ブログパーツ

『グレイヴ・エンカウンターズ』

2012年10月29日
grave-encounters-Smaller_convert_20121027011004.jpg

あらすじ・・・
敏腕テレビプロデューサーのジェリー・ハートフィールド氏は語る。
「私の元にそのパイロット版テープが届けられた時、それはもう興奮しましたよ。 今ではそう珍しくもない“ゴーストバスターズ”系リアリティ番組ですが、あの当時はまだ誰も手をつけていない未開拓のジャンルだった。 若きプロデューサーのランス・プレストンは、その禁断の領域に勇敢に攻め込み、とてもおもしろい恐怖映像を作り上げていたのですから、躊躇する理由などないでしょう。 私は彼らにゴーサインを出し、新番組『グレイヴ・エンカウンターズ』は産声をあげたのです。
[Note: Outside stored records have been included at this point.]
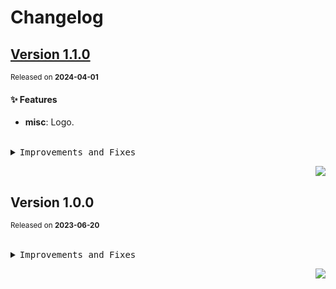 <a name="readme-top"></a>

# Changelog

## [Version 1.1.0](https://github.com/zhangyelong/lobe-assets/compare/@lobehub/webfont-harmony-sans@1.0.0...@lobehub/webfont-harmony-sans@1.1.0)

<sup>Released on **2024-04-01**</sup>

#### ✨ Features

- **misc**: Logo.

<br/>

<details>
<summary><kbd>Improvements and Fixes</kbd></summary>

#### What's improved

- **misc**: Logo ([8675de2](https://github.com/zhangyelong/lobe-assets/commit/8675de2))

</details>

<div align="right">

[![](https://img.shields.io/badge/-BACK_TO_TOP-151515?style=flat-square)](#readme-top)

</div>

## Version 1.0.0

<sup>Released on **2023-06-20**</sup>

<br/>

<details>
<summary><kbd>Improvements and Fixes</kbd></summary>

</details>

<div align="right">

[![](https://img.shields.io/badge/-BACK_TO_TOP-151515?style=flat-square)](#readme-top)

</div>
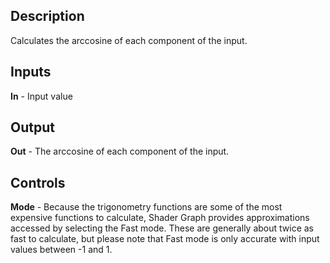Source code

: ## Description
Calculates the arccosine of each component of the input.

## Inputs
**In** - Input value

## Output
**Out** - The arccosine of each component of the input.

## Controls
**Mode** - Because the trigonometry functions are some of the most expensive functions to calculate, Shader Graph provides approximations accessed by selecting the Fast mode. These are generally about twice as fast to calculate, but please note that Fast mode is only accurate with input values between -1 and 1.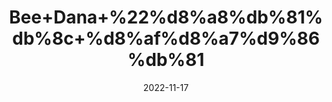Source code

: ---
title: 'Bee+Dana+%22%d8%a8%db%81%db%8c+%d8%af%d8%a7%d9%86%db%81'
date: '2022-11-17' 
metatag: '' 
inventory: '0' 
draft: false 
# meta description 
shortDescripton: 'Quince+Seeds%22+Beedana+helps+in+the+retention+of+oxygen+in+the+blood+through+the+lungs+which+improves+the+stamina+of+the+body'
description: 'Seed+%d8%aa%d8%ae%d9%85++%d8%a8%db%8c%d8%ac'
longdescription: ''
tags: ''
brand: ''
subCategory: ''
unit: '10 gm-Pk'
sellCount: '0'
featured: True
# product Price
price: '60.0'
# Product Short Description
shortDescription: 'Quince+Seeds%22+Beedana+helps+in+the+retention+of+oxygen+in+the+blood+through+the+lungs+which+improves+the+stamina+of+the+body'
productID: '2A1E8C16-4E3B-ED11-996A-005056B3A416'
type: 'products'
category: 'Seed+%d8%aa%d8%ae%d9%85++%d8%a8%db%8c%d8%ac' 
thumnailproduct: 'https://eraconnect.blob.core.windows.net/product-images/aminsaddiquidawakhana/993fbf6d-42fe-4698-be98-423ff0a4e8f4.webp' 
images:
  - image: 'https://eraconnect.blob.core.windows.net/product-images/aminsaddiquidawakhana/993fbf6d-42fe-4698-be98-423ff0a4e8f4.webp'  
Variants:
---
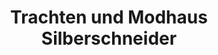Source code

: ---
title: "Trachten und Modhaus Silberschneider"
url: /sankt-andrae-hoech/trachten-und-modhaus-silberschneider/
shop: Kleidung
---
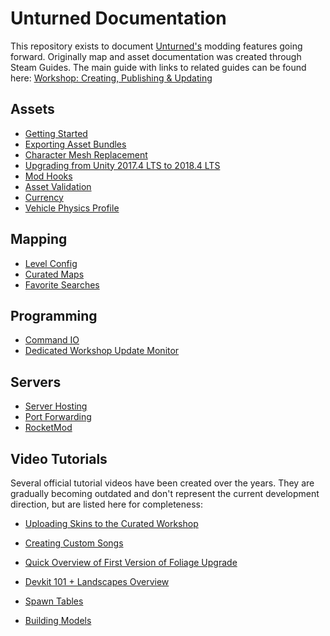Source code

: Unturned Documentation
======================

This repository exists to document [Unturned's](https://store.steampowered.com/app/304930) modding features going forward. Originally map and asset documentation was created through Steam Guides. The main guide with links to related guides can be found here: [Workshop: Creating, Publishing & Updating](https://steamcommunity.com/sharedfiles/filedetails/?id=460136012)

Assets
------

* [Getting Started](GettingStarted.md)
* [Exporting Asset Bundles](AssetBundles.md)
* [Character Mesh Replacement](CharacterMeshReplacement.md)
* [Upgrading from Unity 2017.4 LTS to 2018.4 LTS](Unity2018.md)
* [Mod Hooks](ModHooks.md)
* [Asset Validation](AssetValidation.md)
* [Currency](Currency.md)
* [Vehicle Physics Profile](VehiclePhysicsProfile.md)

Mapping
-------

* [Level Config](LevelConfig.md)
* [Curated Maps](CuratedMaps.md)
* [Favorite Searches](FavoriteSearches.md)

Programming
-----------

* [Command IO](CommandIO.md)
* [Dedicated Workshop Update Monitor](DedicatedWorkshopUpdateMonitor.md)

Servers
-------

* [Server Hosting](ServerHosting.md)
* [Port Forwarding](PortForwarding.md)
* [RocketMod](RocketMod.md)

Video Tutorials
---------------

Several official tutorial videos have been created over the years. They are gradually becoming outdated and don't represent the current development direction, but are listed here for completeness:

* [Uploading Skins to the Curated Workshop](https://www.youtube.com/watch?v=rF4YvEuxse8)

* [Creating Custom Songs](https://www.youtube.com/watch?v=wXpk7o9Dr4k)

* [Quick Overview of First Version of Foliage Upgrade](https://www.youtube.com/watch?v=VVt2bRcAWv4)

* [Devkit 101 + Landscapes Overview](https://www.youtube.com/watch?v=fkljCH419ug)

* [Spawn Tables](https://www.youtube.com/watch?v=7Aiz7utMx8g)

* [Building Models](https://www.youtube.com/watch?v=rAZ9KEGjSUk)
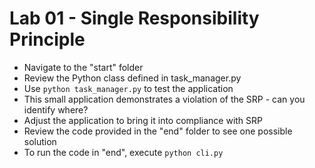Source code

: # Lab 01 - Single Responsibility Principle

* Navigate to the "start" folder
* Review the Python class defined in task_manager.py
* Use `python task_manager.py` to test the application
* This small application demonstrates a violation of the SRP - can you identify where?
* Adjust the application to bring it into compliance with SRP
* Review the code provided in the "end" folder to see one possible solution
* To run the code in "end", execute `python cli.py`
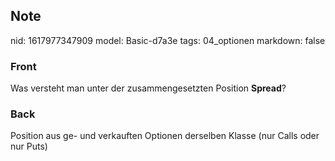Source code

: ## Note
nid: 1617977347909
model: Basic-d7a3e
tags: 04_optionen
markdown: false

### Front
Was versteht man unter der zusammengesetzten Position
<b>Spread</b>?

### Back
Position aus ge- und verkauften Optionen derselben Klasse (nur Calls oder nur Puts)
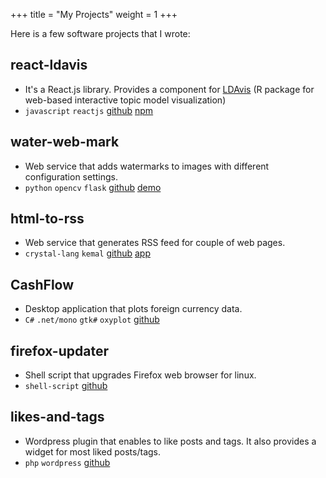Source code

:+++
title = "My Projects"
weight = 1
+++

Here is a few software projects that I wrote:

## react-ldavis
- It's a React.js library. Provides a component for [LDAvis](https://github.com/cpsievert/LDAvis) (R package for web-based interactive topic model visualization)
- `javascript` `reactjs`
[github](https://github.com/thesseyren/react-ldavis)
[npm](https://www.npmjs.com/package/react-ldavis)

## water-web-mark
- Web service that adds watermarks to images with different configuration settings.
- `python` `opencv` `flask`
[github](https://github.com/thesseyren/water-web-mark)
[demo](https://water-web-mark.herokuapp.com)

## html-to-rss
- Web service that generates RSS feed for couple of web pages.
- `crystal-lang` `kemal`
[github](https://github.com/thesseyren/html-to-rss)
[app](https://html-to-rss-feed.herokuapp.com)

## CashFlow
- Desktop application that plots foreign currency data.
- `C#` `.net/mono` `gtk#` `oxyplot`
[github](https://github.com/thesseyren/CashFlow)

## firefox-updater
- Shell script that upgrades Firefox web browser for linux.
- `shell-script`
[github](https://github.com/thesseyren/firefox-updater)

## likes-and-tags
- Wordpress plugin that enables to like posts and tags. It also provides a widget for most liked posts/tags.
- `php` `wordpress`
[github](https://github.com/thesseyren/likes-and-tags)
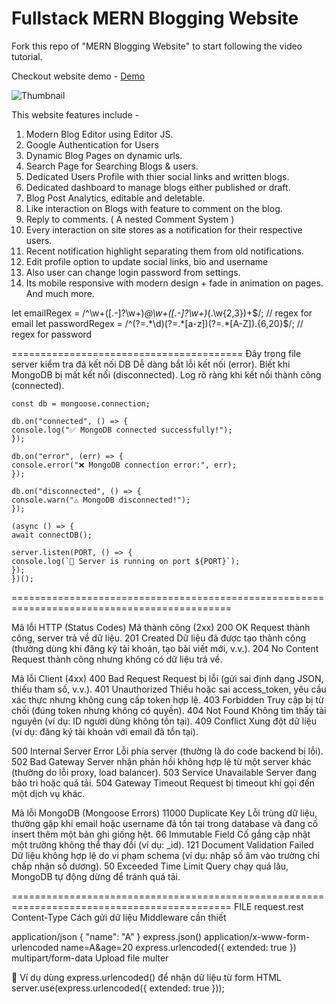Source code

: # Fullstack MERN Blogging Website

Fork this repo of "MERN Blogging Website" to start following the video tutorial.

Checkout website demo - [Demo](https://youtu.be/J7BGuuuvDDk)

![Thumbnail](https://c10.patreonusercontent.com/4/patreon-media/p/post/90122909/dd5363bd03fb4a6c8fcd5d15df98e6bf/eyJ3Ijo4MjB9/1.png?token-time=1697414400&token-hash=BZ-Mzp19WnBLcCFB8LmJFDw98mpnCRGcOCt_T615miY%3D)

This website features include -

1. Modern Blog Editor using Editor JS.
2. Google Authentication for Users
3. Dynamic Blog Pages on dynamic urls.
4. Search Page for Searching Blogs & users.
5. Dedicated Users Profile with thier social links and written blogs.
6. Dedicated dashboard to manage blogs either published or draft.
7. Blog Post Analytics, editable and deletable.
8. Like interaction on Blogs with feature to comment on the blog.
9. Reply to comments. ( A nested Comment System )
10. Every interaction on site stores as a notification for their respective users.
11. Recent notification highlight separating them from old notifications.
12. Edit profile option to update social links, bio and username
13. Also user can change login password from settings.
14. Its mobile responsive with modern design + fade in animation on pages.
    And much more.



let emailRegex = /^\w+([\.-]?\w+)*@\w+([\.-]?\w+)*(\.\w{2,3})+$/; // regex for email
let passwordRegex = /^(?=.*\d)(?=.*[a-z])(?=.*[A-Z]).{6,20}$/; // regex for password    


======================================== Đây trong file server kiểm tra đã kết nối DB
Dễ dàng bắt lỗi kết nối (error).
Biết khi MongoDB bị mất kết nối (disconnected).
Log rõ ràng khi kết nối thành công (connected).

    const db = mongoose.connection;

    db.on("connected", () => {
    console.log("✅ MongoDB connected successfully!");
    });

    db.on("error", (err) => {
    console.error("❌ MongoDB connection error:", err);
    });

    db.on("disconnected", () => {
    console.warn("⚠️ MongoDB disconnected!");
    });

    (async () => {
    await connectDB();

    server.listen(PORT, () => {
    console.log(`🚀 Server is running on port ${PORT}`);
    });
    })();
============================================================================================

Mã lỗi HTTP (Status Codes)
Mã thành công (2xx)
200 OK	Request thành công, server trả về dữ liệu.
201 Created	Dữ liệu đã được tạo thành công (thường dùng khi đăng ký tài khoản, tạo bài viết mới, v.v.).
204 No Content	Request thành công nhưng không có dữ liệu trả về.

Mã lỗi Client (4xx)
400 Bad Request	Request bị lỗi (gửi sai định dạng JSON, thiếu tham số, v.v.).
401 Unauthorized	Thiếu hoặc sai access_token, yêu cầu xác thực nhưng không cung cấp token hợp lệ.
403 Forbidden	Truy cập bị từ chối (đúng token nhưng không có quyền).
404 Not Found	Không tìm thấy tài nguyên (ví dụ: ID người dùng không tồn tại).
409 Conflict	Xung đột dữ liệu (ví dụ: đăng ký tài khoản với email đã tồn tại).

500 Internal Server Error	Lỗi phía server (thường là do code backend bị lỗi).
502 Bad Gateway	Server nhận phản hồi không hợp lệ từ một server khác (thường do lỗi proxy, load balancer).
503 Service Unavailable	Server đang bảo trì hoặc quá tải.
504 Gateway Timeout	Request bị timeout khi gọi đến một dịch vụ khác.

Mã lỗi MongoDB (Mongoose Errors)
11000 Duplicate Key	Lỗi trùng dữ liệu, thường gặp khi email hoặc username đã tồn tại trong database và đang cố insert thêm một bản ghi giống hệt.
66 Immutable Field	Cố gắng cập nhật một trường không thể thay đổi (ví dụ: _id).
121 Document Validation Failed	Dữ liệu không hợp lệ do vi phạm schema (ví dụ: nhập số âm vào trường chỉ chấp nhận số dương).
50 Exceeded Time Limit	Query chạy quá lâu, MongoDB tự động dừng để tránh quá tải.

============================================================================================
FILE request.rest
Content-Type	                            Cách gửi dữ liệu	     Middleware cần thiết

application/json	                        { "name": "A" }	          express.json()
application/x-www-form-urlencoded	        name=A&age=20	                  express.urlencoded({ extended: true })
multipart/form-data	Upload file	multer

📌 Ví dụ dùng express.urlencoded() để nhận dữ liệu từ form HTML
server.use(express.urlencoded({ extended: true }));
」
しかしその後ほどなくして彼らは消息を絶った?
「そう、76時間に渡る取材テープを残してね。」
あなたはそれを見た?
「見ました。 そして、どうあっても公表すべきだと思ったのです。 とても過激でとても恐ろしいが、しかしこれを封印してしまっては、彼らの努力が浮かばれない。」
眉唾モノだという意見もあるのでは?
「勿論、そういう風に受け取る方もいらっしゃるでしょう。 だが、私は断じて彼らのテープに手を加えてはいません。 ここに映っているのはすべて、彼らがコリンウッド精神病院(※今は廃墟となっている)に潜入しカメラに収めてきたリアルな映像なのです。 心を開き、目に映るすべてを受け止めて欲しい。 彼らの身に、一体なにが起きたのかを。彼らが何に、遭遇してしまったのかを・・・」


はい、という訳で世にも奇妙なVTRドーン!


(※ サムネイルがおっかないキメ顔なので、できる限り小さくしてみました。)

予告編のYouTube再生回数、なんと脅威の2,100万回突破!というふれこみで意気揚々と公開された『パラノーマル・エンカウンターズ』を観ましたよ。 じゃなかった、『グレイヴ・エンカウンター』を観ましたよ!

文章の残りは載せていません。